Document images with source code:
*** Begin section ***

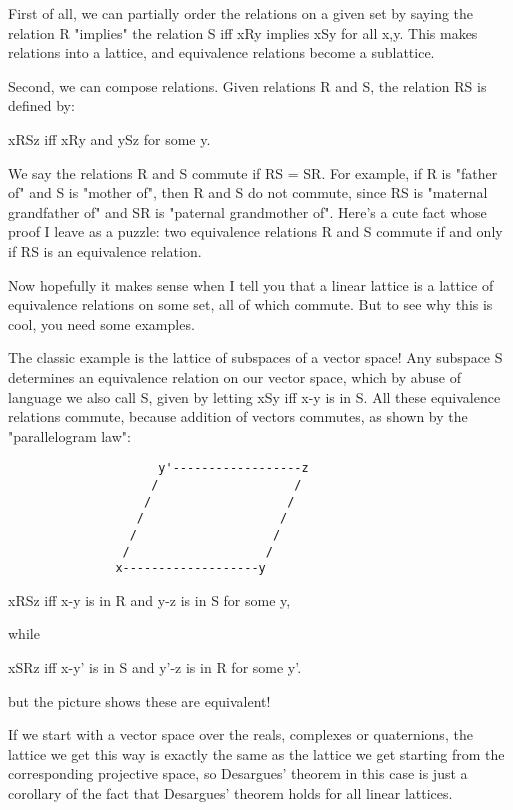 First of all, we can partially order the relations on a given set by
saying the relation R "implies" the relation S iff xRy implies
xSy for all x,y.  This makes relations into a lattice, and equivalence
relations become a sublattice.

Second, we can compose relations.  Given relations R and S, the 
relation RS is defined by:

xRSz iff xRy and ySz for some y.


We say the relations R and S commute if RS = SR.  For example, if R is
"father of" and S is "mother of", then R and S do
not commute, since RS is "maternal grandfather of" and SR is
"paternal grandmother of".  Here's a cute fact whose proof I
leave as a puzzle: two equivalence relations R and S commute if and only
if RS is an equivalence relation.

Now hopefully it makes sense when I tell you that a linear lattice is a
lattice of equivalence relations on some set, all of which commute.  But
to see why this is cool, you need some examples.  

The classic example is the lattice of subspaces of a vector space!  Any
subspace S determines an equivalence relation on our vector space, which
by abuse of language we also call S, given by letting xSy iff x-y is in
S.  All these equivalence relations commute, because addition of vectors
commutes, as shown by the "parallelogram law":

                         
\begin{verbatim}
                     y'------------------z
                    /                   /
                   /                   /
                  /                   /  
                 /                   /
                /                   /
               x-------------------y
\end{verbatim}
    
xRSz iff x-y is in R and y-z is in S for some y, 

while

xSRz iff x-y' is in S and y'-z is in R for some y'.

but the picture shows these are equivalent!

If we start with a vector space over the reals, complexes or
quaternions, the lattice we get this way is exactly the same as the
lattice we get starting from the corresponding projective space, so
Desargues' theorem in this case is just a corollary of the fact that
Desargues' theorem holds for all linear lattices.

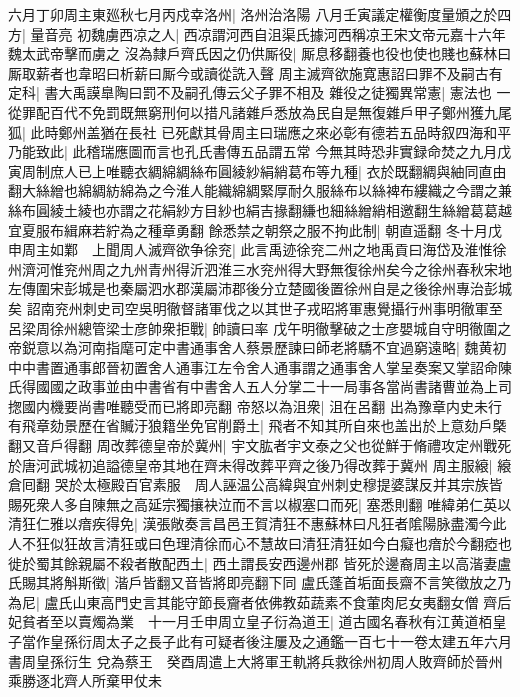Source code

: 六月丁卯周主東廵秋七月丙戍幸洛州|{
	洛州治洛陽}
八月壬寅議定權衡度量頒之於四方|{
	量音亮}
初魏虜西凉之人|{
	西凉謂河西自沮渠氏據河西稱凉王宋文帝元嘉十六年魏太武帝擊而虜之}
沒為隸戶齊氏因之仍供厮役|{
	厮息移翻養也役也使也賤也蘇林曰厮取薪者也韋昭曰析薪曰厮今或讀從詵入聲}
周主滅齊欲施寛惠詔曰罪不及嗣古有定科|{
	書大禹謨臯陶曰罰不及嗣孔傳云父子罪不相及}
雜役之徒獨異常憲|{
	憲法也}
一從罪配百代不免罰既無窮刑何以措凡諸雜戶悉放為民自是無復雜戶甲子鄭州獲九尾狐|{
	此時鄭州盖猶在長社}
已死獻其骨周主曰瑞應之來必彰有德若五品時叙四海和平乃能致此|{
	此稽瑞應圖而言也孔氏書傳五品謂五常}
今無其時恐非實録命焚之九月戊寅周制庶人已上唯聽衣綢綿綢絲布圓綾紗絹綃葛布等九種|{
	衣於既翻綢與紬同直由翻大絲繒也綿綢紡綿為之今淮人能織綿綢緊厚耐久服絲布以絲裨布縷織之今謂之兼絲布圓綾土綾也亦謂之花絹紗方目紗也絹吉掾翻縑也細絲繒綃相邀翻生絲繒葛葛越宜夏服布緝麻若紵為之種章勇翻}
餘悉禁之朝祭之服不拘此制|{
	朝直遥翻}
冬十月戊申周主如鄴　上聞周人滅齊欲争徐兖|{
	此言禹迹徐兖二州之地禹貢曰海岱及淮惟徐州濟河惟兖州周之九州青州得沂泗淮三水兖州得大野無復徐州矣今之徐州春秋宋地左傳圍宋彭城是也秦屬泗水郡漢屬沛郡後分立楚國後置徐州自是之後徐州專治彭城矣}
詔南兖州刺史司空吳明徹督諸軍伐之以其世子戎昭將軍惠覺攝行州事明徹軍至呂梁周徐州總管梁士彦帥衆拒戰|{
	帥讀曰率}
戊午明徹擊破之士彦嬰城自守明徹圍之帝鋭意以為河南指麾可定中書通事舍人蔡景歷諫曰師老將驕不宜過窮遠略|{
	魏黄初中中書置通事郎晉初置舍人通事江左令舍人通事謂之通事舍人掌呈奏案又掌詔命陳氏得國國之政事並由中書省有中書舍人五人分掌二十一局事各當尚書諸曹並為上司揔國内機要尚書唯聽受而已將即亮翻}
帝怒以為沮衆|{
	沮在呂翻}
出為豫章内史未行有飛章劾景歷在省贓汙狼籍坐免官削爵土|{
	飛者不知其所自來也盖出於上意劾戶槩翻又音戶得翻}
周改葬德皇帝於冀州|{
	宇文肱者宇文泰之父也從鮮于脩禮攻定州戰死於唐河武城初追謚德皇帝其地在齊未得改葬平齊之後乃得改葬于冀州}
周主服縗|{
	縗倉囘翻}
哭於太極殿百官素服　周人誣温公高緯與宜州刺史穆提婆謀反并其宗族皆賜死衆人多自陳無之高延宗獨攘袂泣而不言以椒塞口而死|{
	塞悉則翻}
唯緯弟仁英以清狂仁雅以瘖疾得免|{
	漢張敞奏言昌邑王賀清狂不惠蘇林曰凡狂者隂陽脉盡濁今此人不狂似狂故言清狂或曰色理清徐而心不慧故曰清狂清狂如今白癡也瘖於今翻瘂也}
徙於蜀其餘親屬不殺者散配西土|{
	西土謂長安西邊州郡}
皆死於邊裔周主以高湝妻盧氏賜其將斛斯徵|{
	湝戶皆翻又音皆將即亮翻下同}
盧氏蓬首垢面長齋不言笑徵放之乃為尼|{
	盧氏山東高門史言其能守節長齎者依佛教茹蔬素不食葷肉尼女夷翻女僧}
齊后妃貧者至以賣燭為業　十一月壬申周立皇子衍為道王|{
	道古國名春秋有江黄道栢皇子當作皇孫衍周太子之長子此有可疑者後注屢及之通鑑一百七十一卷太建五年六月書周皇孫衍生}
兌為蔡王　癸酉周遣上大將軍王軌將兵救徐州初周人敗齊師於晉州乘勝逐北齊人所棄甲仗未


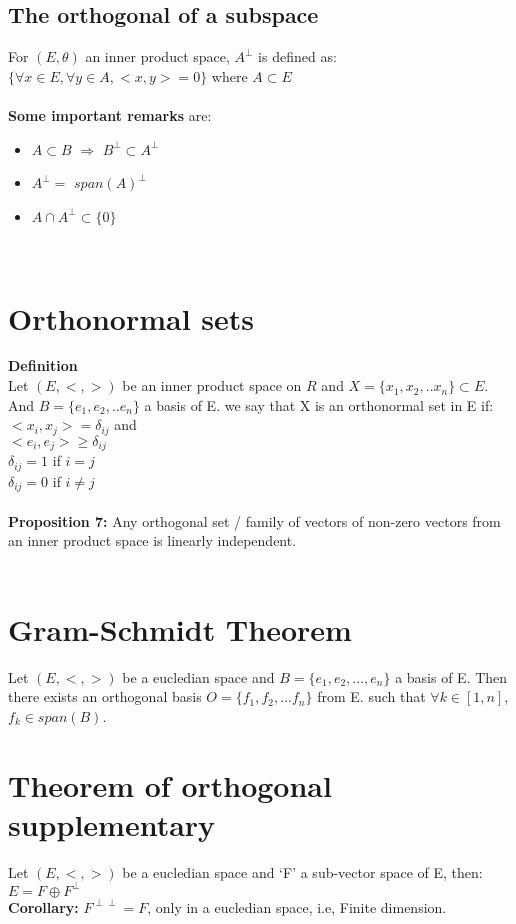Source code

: \documentclass{article}
\begin{document}
\subsection{The orthogonal of a subspace}
For $(E, \theta)$ an inner product space, $A^{\perp}$ is defined as:\\
$\{ \forall x \in E, \forall y \in A, <x,y> = 0\}$ where $A \subset E$\\
\\
\textbf{Some important remarks} are:\\
\begin{itemize}
    \item $A \subset B$ $\Rightarrow$ $B^{\perp} \subset A^{\perp}$
    \item $A^{\perp} = $ $span(A)^{\perp}$
    \item $A \cap A^{\perp} \subset \{ 0 \} $
\end{itemize}
\\
\section{Orthonormal sets}
\textbf{Definition}\\
Let $(E, <,>)$ be an inner product space on $ R $ and $ X = \{ x_{1}, x_{2}, .. x_{n} \} \subset E $. And $ B = \{ e_{1}, e_{2}, .. e_{n} \} $ a basis of E. we say that X is an orthonormal set in E if:\\
$ <x_{i}, x_{j}> = \delta_{ij} $ and\\
$ <e_{i}, e_{j}> \geq \delta_{ij} $\\
$ \delta_{ij} = 1 $ if $ i = j $\\
$ \delta_{ij} = 0 $ if $ i \neq j $\\
\\
\textbf{Proposition 7:} Any orthogonal set / family of vectors of non-zero vectors from an inner product space is linearly independent.\\
\\
\section{Gram-Schmidt Theorem}
Let $ (E, <,>) $ be a eucledian space and $ B = \{ e_{1}, e_{2}, ... , e_{n} \} $ a basis of E. Then there exists an orthogonal basis $ O = \{ f_{1}, f_{2}, ... f_{n} \} $ from E. such that $ \forall k \in [1, n] $, $ f_{k} \in span(B) $.
\\
\section{Theorem of orthogonal supplementary}
Let $ (E, <,>) $ be a eucledian space and `F' a sub-vector space of E, then:\\
$ E = F \oplus F^{\perp} $\\
\textbf{Corollary:} $ F^{\perp \perp} = F $, only in a eucledian space, i.e, Finite dimension.\\
\\
\end{document}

*** End section ***

*Prompt*. Nothing but the lines from the start of the records through the line holding "but the picture shows these are equivalent!" should be printed, exactly as written and with the pictures left out.

*Written solution*.
 First of all, we can partially order the relations on a given set by
saying the relation R "implies" the relation S iff xRy implies
xSy for all x,y.  This makes relations into a lattice, and equivalence
relations become a sublattice.

Second, we can compose relations.  Given relations R and S, the 
relation RS is defined by:

xRSz iff xRy and ySz for some y.


We say the relations R and S commute if RS = SR.  For example, if R is
"father of" and S is "mother of", then R and S do
not commute, since RS is "maternal grandfather of" and SR is
"paternal grandmother of".  Here's a cute fact whose proof I
leave as a puzzle: two equivalence relations R and S commute if and only
if RS is an equivalence relation.

Now hopefully it makes sense when I tell you that a linear lattice is a
lattice of equivalence relations on some set, all of which commute.  But
to see why this is cool, you need some examples.  

The classic example is the lattice of subspaces of a vector space!  Any
subspace S determines an equivalence relation on our vector space, which
by abuse of language we also call S, given by letting xSy iff x-y is in
S.  All these equivalence relations commute, because addition of vectors
commutes, as shown by the "parallelogram law":

                         
\begin{verbatim}
                     y'------------------z
                    /                   /
                   /                   /
                  /                   /  
                 /                   /
                /                   /
               x-------------------y
\end{verbatim}
    
xRSz iff x-y is in R and y-z is in S for some y, 

while

xSRz iff x-y' is in S and y'-z is in R for some y'.

but the picture shows these are equivalent!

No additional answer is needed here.